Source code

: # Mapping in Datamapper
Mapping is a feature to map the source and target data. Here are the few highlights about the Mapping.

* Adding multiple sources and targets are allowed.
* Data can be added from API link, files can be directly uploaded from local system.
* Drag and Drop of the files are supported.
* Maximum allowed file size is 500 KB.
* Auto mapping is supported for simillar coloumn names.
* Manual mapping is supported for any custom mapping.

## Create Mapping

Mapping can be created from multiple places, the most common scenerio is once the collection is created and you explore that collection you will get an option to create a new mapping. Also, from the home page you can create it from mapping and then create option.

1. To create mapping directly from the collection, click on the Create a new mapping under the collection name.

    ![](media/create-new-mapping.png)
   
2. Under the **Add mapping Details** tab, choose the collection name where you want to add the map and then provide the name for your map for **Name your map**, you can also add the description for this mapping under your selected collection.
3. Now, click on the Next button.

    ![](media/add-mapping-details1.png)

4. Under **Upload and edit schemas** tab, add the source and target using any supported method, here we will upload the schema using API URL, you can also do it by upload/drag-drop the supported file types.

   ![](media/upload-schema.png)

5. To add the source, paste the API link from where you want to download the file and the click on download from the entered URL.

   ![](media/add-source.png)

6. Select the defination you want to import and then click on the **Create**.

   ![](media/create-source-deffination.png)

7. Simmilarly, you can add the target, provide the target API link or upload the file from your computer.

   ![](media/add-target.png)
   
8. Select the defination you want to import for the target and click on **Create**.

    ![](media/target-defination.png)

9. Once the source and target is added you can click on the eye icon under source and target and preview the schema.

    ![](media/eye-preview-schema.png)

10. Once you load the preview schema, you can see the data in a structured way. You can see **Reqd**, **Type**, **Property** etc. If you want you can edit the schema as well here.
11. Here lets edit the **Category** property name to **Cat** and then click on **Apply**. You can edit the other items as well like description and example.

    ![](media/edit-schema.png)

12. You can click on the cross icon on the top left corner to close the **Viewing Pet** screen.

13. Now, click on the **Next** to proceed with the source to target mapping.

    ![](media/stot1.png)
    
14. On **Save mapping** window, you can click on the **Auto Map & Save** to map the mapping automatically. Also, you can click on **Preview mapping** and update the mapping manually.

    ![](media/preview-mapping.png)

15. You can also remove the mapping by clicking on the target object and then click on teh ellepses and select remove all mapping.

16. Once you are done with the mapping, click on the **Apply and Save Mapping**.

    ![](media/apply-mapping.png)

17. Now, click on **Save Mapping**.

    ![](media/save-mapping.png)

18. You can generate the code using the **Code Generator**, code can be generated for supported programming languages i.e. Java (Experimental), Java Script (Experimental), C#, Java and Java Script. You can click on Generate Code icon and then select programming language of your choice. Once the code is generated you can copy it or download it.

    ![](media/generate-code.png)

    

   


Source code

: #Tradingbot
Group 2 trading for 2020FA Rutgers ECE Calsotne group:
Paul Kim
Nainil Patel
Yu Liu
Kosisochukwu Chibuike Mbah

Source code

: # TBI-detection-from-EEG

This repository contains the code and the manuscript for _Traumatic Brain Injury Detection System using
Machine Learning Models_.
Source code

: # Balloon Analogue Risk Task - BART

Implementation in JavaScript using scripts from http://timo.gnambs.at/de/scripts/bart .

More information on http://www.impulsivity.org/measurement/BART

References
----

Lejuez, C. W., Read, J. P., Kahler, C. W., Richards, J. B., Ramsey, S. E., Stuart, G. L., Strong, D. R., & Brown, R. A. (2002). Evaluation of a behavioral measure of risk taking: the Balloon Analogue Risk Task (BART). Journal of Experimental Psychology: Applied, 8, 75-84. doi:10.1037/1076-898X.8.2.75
++++
◆ AIM OF THE TASK: Search the records for the word "Balloon". Copy every line that has it.

◆ ANSWER SECTION:
: # Balloon Analogue Risk Task - BART
Lejuez, C. W., Read, J. P., Kahler, C. W., Richards, J. B., Ramsey, S. E., Stuart, G. L., Strong, D. R., & Brown, R. A. (2002). Evaluation of a behavioral measure of risk taking: the Balloon Analogue Risk Task (BART). Journal of Experimental Psychology: Applied, 8, 75-84. doi:10.1037/1076-898X.8.2.75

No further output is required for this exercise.